Introduction & Context
I just wanted to start by first saying thank you to everyone involved in this initiative, I truly think this is such a wonderful way to bring things to the surface which otherwise would get lost for various reasons. This is such a fantastic example of some of the things that I think makes this community truly special and stand out from others in the field.
I’ve been playing around with Rails now for a couple of years on the side but I think it seems somewhat relevant to mention that I am not and never have been a professional developer. I work full time in marketing and as such I am coming to this discussion from the point of view of someone who seems to fit the audience you are trying to reach.
I feel like I have taken a lot from the Rails community in terms of knowledge and this is one of the first ways I have felt comfortable giving anything back no matter how small this may be. However, this is a serious effort to try and document the ways in which I feel Rails could be improved to newcomers and others like myself who “aren’t experts”.
Issue #1: Running
rails new is usually a 45+ minute ordeal for me
I will preface this by saying that I have never seen anyone talk about this as a metric before but I consider it to be a reasonable one from the perspective of a framework. The time it take for me to get from “OMG I have a cool idea” and writing my first line of business logic is usually somewhere between 45 minutes to an hour.
Two quick points come to mind here for me:
- That is more than enough time to kill a substantial amount of motivation and generally feels like a big friction point to me.
- That is a world away from the Rails 15 minute blog reputation that proceeds it (I will concede this isn’t necessarily a fair comparison).
It might be fair to assume that I am doing all kinds of crazy customizations and that is perhaps why it takes so long so I wanted to explore this from the perspective of what specifically happens in a scenario like this.
As a developer my primary motivation is to setup a project with as many “best practices” as I can from the start.
I put best practices in quotes here because they are almost exclusively opinions but they aren’t fringe ones by any means as far as I can tell.

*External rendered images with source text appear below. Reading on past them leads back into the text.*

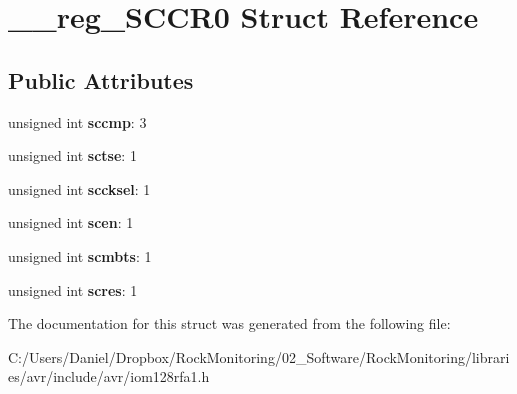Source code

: \hypertarget{struct____reg___s_c_c_r0}{}\section{\+\_\+\+\_\+reg\+\_\+\+S\+C\+C\+R0 Struct Reference}
\label{struct____reg___s_c_c_r0}
\subsection*{Public Attributes}
\begin{DoxyCompactItemize}
\item 
unsigned int {\bfseries sccmp}\+: 3\hypertarget{struct____reg___s_c_c_r0_aa82cd782edf1836b209d41faf9253d32}{}\label{struct____reg___s_c_c_r0_aa82cd782edf1836b209d41faf9253d32}

\item 
unsigned int {\bfseries sctse}\+: 1\hypertarget{struct____reg___s_c_c_r0_ae6dfcb81a6359928699a5497bf974a94}{}\label{struct____reg___s_c_c_r0_ae6dfcb81a6359928699a5497bf974a94}

\item 
unsigned int {\bfseries sccksel}\+: 1\hypertarget{struct____reg___s_c_c_r0_a56300b0f86137154bb51c5c0a008b39b}{}\label{struct____reg___s_c_c_r0_a56300b0f86137154bb51c5c0a008b39b}

\item 
unsigned int {\bfseries scen}\+: 1\hypertarget{struct____reg___s_c_c_r0_a173ec932f6d2ba56549abab9c6cde0ef}{}\label{struct____reg___s_c_c_r0_a173ec932f6d2ba56549abab9c6cde0ef}

\item 
unsigned int {\bfseries scmbts}\+: 1\hypertarget{struct____reg___s_c_c_r0_a4f29685f360db4724d24a5bc2869614b}{}\label{struct____reg___s_c_c_r0_a4f29685f360db4724d24a5bc2869614b}

\item 
unsigned int {\bfseries scres}\+: 1\hypertarget{struct____reg___s_c_c_r0_a9600534c3c24810117f066ca021464a7}{}\label{struct____reg___s_c_c_r0_a9600534c3c24810117f066ca021464a7}

\end{DoxyCompactItemize}


The documentation for this struct was generated from the following file\+:\begin{DoxyCompactItemize}
\item 
C\+:/\+Users/\+Daniel/\+Dropbox/\+Rock\+Monitoring/02\+\_\+\+Software/\+Rock\+Monitoring/libraries/avr/include/avr/iom128rfa1.\+h\end{DoxyCompactItemize}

So this involves first running:
rails new app_name --webpack=stimulus --database=postgresql --skip-sprockets --skip-coffee --skip-test
Followed by the these 5 steps (each of which has a number of subtasks):
- Using a test framework other than
minitest(RSpec is my personal preference since this is how I learned through most books and online tutorials so it is what I am comfortable with).
- Moving all asset handling to use Webpacker rather than the asset pipeline because I want to take advantage of things like PostCSS and other modern approaches to front end.
- A couple of gems here and there to make sure I am not shooting myself in the foot as I code like
- Hook up my code repository to Github and if I am feeling especially daring I might add a YAML file that I stole from somewhere on the internet in order to try and run my tests in a CI kind of fashion.
Then once that is all done I have to go and write a sample controller and test to go with it just so that I can actually be confident that I really did set things up the correct way because this is a manual haphazard process that I manage to somehow screw up more often than I care to admit.
As a side note… the other month I tried to go down the path of setting up a Dockerized developer environment. That took me multiple days.
Comparing and Contrasting
rails new with other mature web frameworks
A couple of weeks ago I was trying to learn some fundamental OO patterns by watching videos on YouTube where I was thrown into the world of Java for a brief moment. One of the things that struck me however was what is the equivalent experience like on a platform like Spring.
As the presenter began introducing the Spring equivalent of
rails new it I had this very smug feeling of:
I can’t wait to see how they do it because Java is notoriously configuration heavy and I bet this is going to be a huge pain.
Honestly 5 minutes later I felt like a massive dick for thinking that.
The Spring experience is this quite pleasant web interface experience where you just answer a couple of questions around the kind of setup you want to work with and click go. It’s not even just bare bones setup like I described above either.
For example if your app needs to handle things like:
- OAuth2 / PubSub / Web Components and a bunch of other common patterns
- Deploying to any major cloud provider
- Setting it up to work with any major observability tools like Datadog or Prometheus for example
Once again, just click the button and it is done. I was blown away.
Despite the fact that they are totally realistic scenarios they are often huge amounts of work and reading a various mish-mash of StackOverflow, outdated and conflicting tutorials, documentation and muttering “Why the fuck doesn’t this work?” to myself.
Suggestions for improvement
- I have looked so far at a grand total of 1 other framework so far to see how they handle this problem. Collectively it would be nice to see how others are solving this problem as well in order to see what we can learn from it.
- I have been watching this pull request from @DHH since it first turned up about The Rails Conductor because I think it’s a exceptionally nice idea. But maybe it’s scope should also consider handling something like
rails newso that you can give users a really nice visual interface.
- I feel like we should also start taking a serious kind of look at what does a “cloud native” development experience look like? There is always a challenge here of drowning in buzzword bingo but maybe we just start with a goal of fully portable development environments that work reliably.
Note: I have like 4 or 5 other suggestions like this which I am more than happy to write up. I just want to make sure that this kind of feedback and the format of it is something that is actually helpful. I didn’t want to make this post any longer than it already is.